From what I read, it sounds like when a light ray passes from one medium to the other, if the critical angle is reached so that the refractive ray is at 90 degree with the normal, the light ray does not enter the second medium but stays in the first. (not sure about this)
Since it's called total reflection, I assume there to be no refractive ray at the 90 angle. But this picture confuses me:
The books says that all rays are reflected. But I am not sure the one ray at 90 counts as an reflective ray.?
My guess based on the pic, is:
- either, the ray suddenly jumps to the position that agrees with the law of reflection, at the very moment it reaches 90degree.
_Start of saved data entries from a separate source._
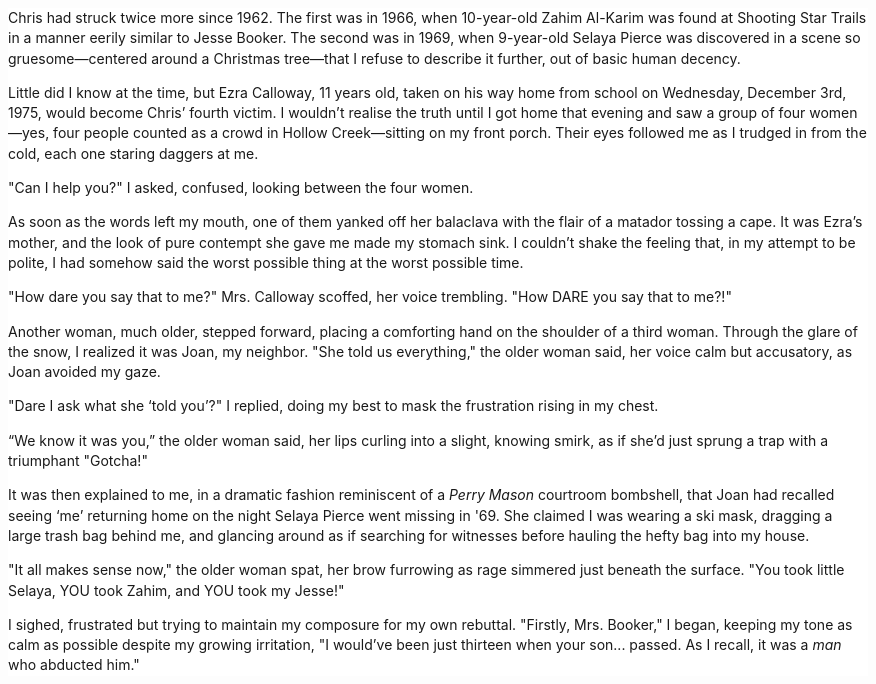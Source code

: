 

Chris had struck twice more since 1962. The first was in 1966, when 10-year-old Zahim Al-Karim was found at Shooting Star Trails in a manner eerily similar to Jesse Booker. The second was in 1969, when 9-year-old Selaya Pierce was discovered in a scene so gruesome—centered around a Christmas tree—that I refuse to describe it further, out of basic human decency.



Little did I know at the time, but Ezra Calloway, 11 years old, taken on his way home from school on Wednesday, December 3rd, 1975, would become Chris’ fourth victim. I wouldn’t realise the truth until I got home that evening and saw a group of four women—yes, four people counted as a crowd in Hollow Creek—sitting on my front porch. Their eyes followed me as I trudged in from the cold, each one staring daggers at me.



"Can I help you?" I asked, confused, looking between the four women.



As soon as the words left my mouth, one of them yanked off her balaclava with the flair of a matador tossing a cape. It was Ezra’s mother, and the look of pure contempt she gave me made my stomach sink. I couldn’t shake the feeling that, in my attempt to be polite, I had somehow said the worst possible thing at the worst possible time.



"How dare you say that to me?" Mrs. Calloway scoffed, her voice trembling. "How DARE you say that to me?!"



Another woman, much older, stepped forward, placing a comforting hand on the shoulder of a third woman. Through the glare of the snow, I realized it was Joan, my neighbor. "She told us everything," the older woman said, her voice calm but accusatory, as Joan avoided my gaze.



"Dare I ask what she ‘told you’?" I replied, doing my best to mask the frustration rising in my chest.



“We know it was you,” the older woman said, her lips curling into a slight, knowing smirk, as if she’d just sprung a trap with a triumphant "Gotcha!"



It was then explained to me, in a dramatic fashion reminiscent of a *Perry Mason* courtroom bombshell, that Joan had recalled seeing ‘me’ returning home on the night Selaya Pierce went missing in '69. She claimed I was wearing a ski mask, dragging a large trash bag behind me, and glancing around as if searching for witnesses before hauling the hefty bag into my house.



"It all makes sense now," the older woman spat, her brow furrowing as rage simmered just beneath the surface. "You took little Selaya, YOU took Zahim, and YOU took my Jesse!"



I sighed, frustrated but trying to maintain my composure for my own rebuttal. "Firstly, Mrs. Booker," I began, keeping my tone as calm as possible despite my growing irritation, "I would’ve been just thirteen when your son... passed. As I recall, it was a *man* who abducted him."

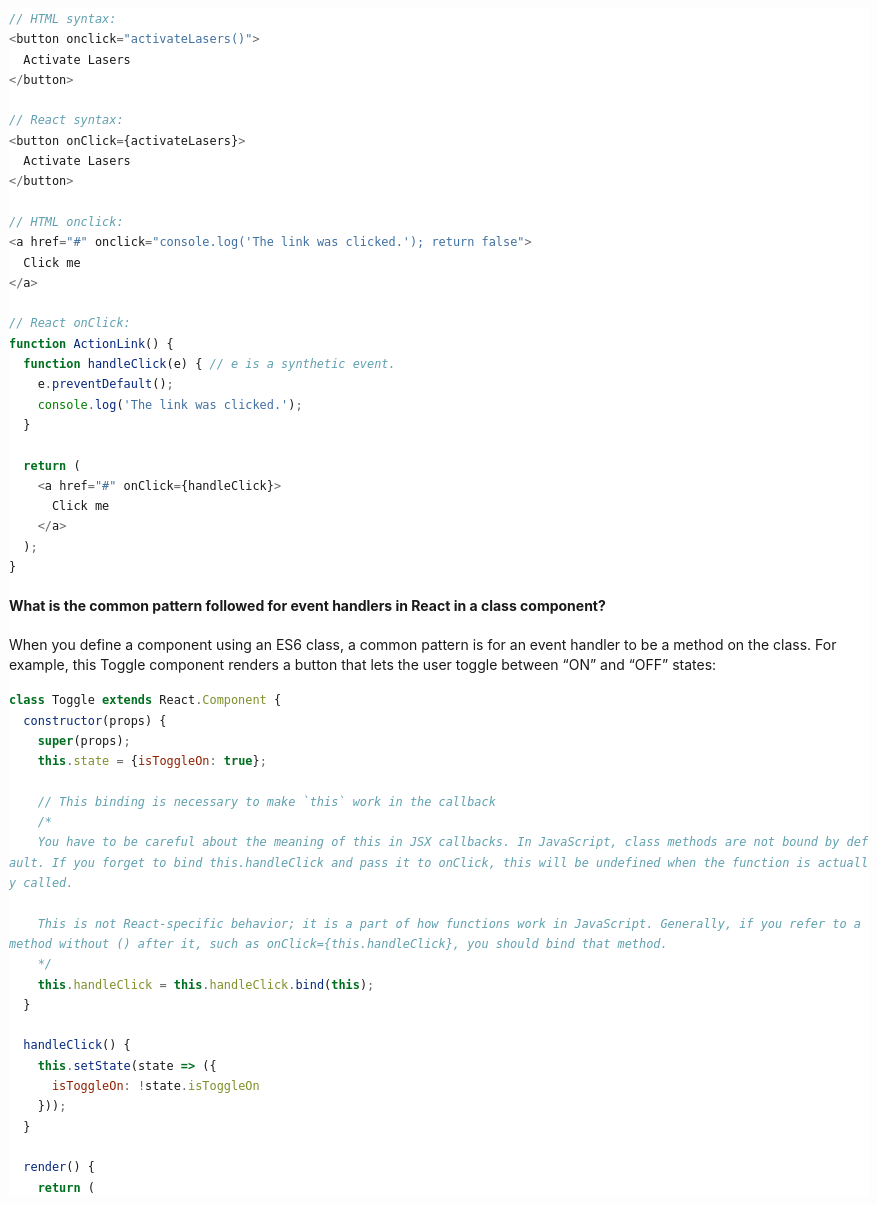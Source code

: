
 ```javascript
// HTML syntax:
<button onclick="activateLasers()">
  Activate Lasers
</button>

// React syntax:
<button onClick={activateLasers}>
  Activate Lasers
</button>

// HTML onclick:
<a href="#" onclick="console.log('The link was clicked.'); return false">
  Click me
</a>

// React onClick:
function ActionLink() {
  function handleClick(e) { // e is a synthetic event.
    e.preventDefault();
    console.log('The link was clicked.');
  }

  return (
    <a href="#" onClick={handleClick}>
      Click me
    </a>
  );
}
```

#### What is the common pattern followed for event handlers in React in a class component?

When you define a component using an ES6 class, a common pattern is for an event handler to be a method on the class. For example, this Toggle component renders a button that lets the user toggle between “ON” and “OFF” states:

```javascript
class Toggle extends React.Component {
  constructor(props) {
    super(props);
    this.state = {isToggleOn: true};

    // This binding is necessary to make `this` work in the callback
    /*
    You have to be careful about the meaning of this in JSX callbacks. In JavaScript, class methods are not bound by default. If you forget to bind this.handleClick and pass it to onClick, this will be undefined when the function is actually called.

    This is not React-specific behavior; it is a part of how functions work in JavaScript. Generally, if you refer to a method without () after it, such as onClick={this.handleClick}, you should bind that method.
    */ 
    this.handleClick = this.handleClick.bind(this);
  }

  handleClick() {
    this.setState(state => ({
      isToggleOn: !state.isToggleOn
    }));
  }

  render() {
    return (
```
- or, stays at 90degree but will jump suddenly to that position, instead of going smoothly, if the incident ray gets any bigger.
To summarize, my questions are
- Which of my guess is correct? Or none of them is?
- What kind of ray (reflective or refractive) is the ray at 90degree?
- In which medium is that ray? (First or second?)
Best Answer
So at the boundary, what's really happening is: the frequency of light must remain the same (wave crests/troughs cannot exit any faster than they enter) and therefore the different speed of light changes the wavelength of the light.
Of a certain intensity of light, a proportion $T$ transmits into the new medium and a proportion $R$ exits. The barrier does not absorb energy, so $T + R = 1.$ It can only absorb momentum perpendicular to its surface, so there must be conservation of momentum in the other direction. Now for a light wave, the momentum is proportional to the inverse of the wavelength $\lambda$, so if $\theta$ is measured from the line perpendicular to the surface, momentum balance in this region means:$$\frac{1}{\lambda_1} ~ \sin \theta_1 = \frac{T}{\lambda_1}~\sin\theta_1 + \frac{R}{\lambda_2}~\sin\theta_2$$Conservation of momentum and energy therefore together give us Snell's law, since you can work out that if the frequency stays the same then $\lambda_1 / \lambda_2 = n_2 / n_1.$
You need another equation to successfully pin down the exact value of $R$ and see how it varies with respect to $\theta_1.$ This other equation is harder for me to explain, and it comes from the continuity of fields, which makes it polarization-dependent.
Typically light is a wave made of two fields, an electric and magnetic field, that oscillate perpendicular to each other, and perpendicular to the direction that the wave goes, too. So if light is going "up" then possibly the electric field is oscillating east-west while the magnetic field is oscillating north-south. The energy is contained in the square of the amplitude of these oscillations, and, if the wave is moving at a speed $v$, the magnetic field's amplitude is usually related to the electric field's amplitude by $E / v$. A full writeup of how exactly all this works is available here.
Here's one example. If the electric field points alongside the surface between the two media, then electric field continuity means that $E_i + E_r = E_t$. Defining the transmission amplitude $\tau = E_t / E_i$ and the reflection amplitude $\rho = E_r / E_i$, this means that $1 + \rho = \tau$. In general because it's the same medium, $R = \rho^2$ but $T \ne \tau^2$, so we need another equation. That's given by the magnetic field, $$\frac{1}{v_1} ~ (1 - \rho) ~ \cos\theta_1 = \frac 1 {v_2} ~\tau~\cos\theta_2, $$therefore $$ (1 - \rho) ~ n_1 ~ \cos\theta_1 = (1 + \rho) ~ n_2 ~ \cos\theta_2$$or once you work it all out, $$R = \left({n_1 \cos\theta_1 - n_2\cos\theta_2 \over n_1 \cos\theta_1 + n_2\cos\theta_2 }\right)^2.$$Again, that's only true for this one polarization, but let's look at this formula.
First off, observe that this is actually really well-defined for $\theta_2 = \pi/2$, which is when we know $\theta_1$ is critical: it limits to 1. For all $\theta_1$ less than this, we get a reflection coefficient R which smoothly increases from 0 to 1 before abruptly having a "kink" at 1 (because Snell's law can no longer be satisfied beneath that point and so it stays $R = 1$). And this means that $T$ goes to 0.
So, as the transmitted ray gets closer and closer to being "alongside the surface", it also gets weaker and weaker in intensity. By the time the transmitted ray lies purely "alongside" the surface it has smoothly transitioned into being nonexistent.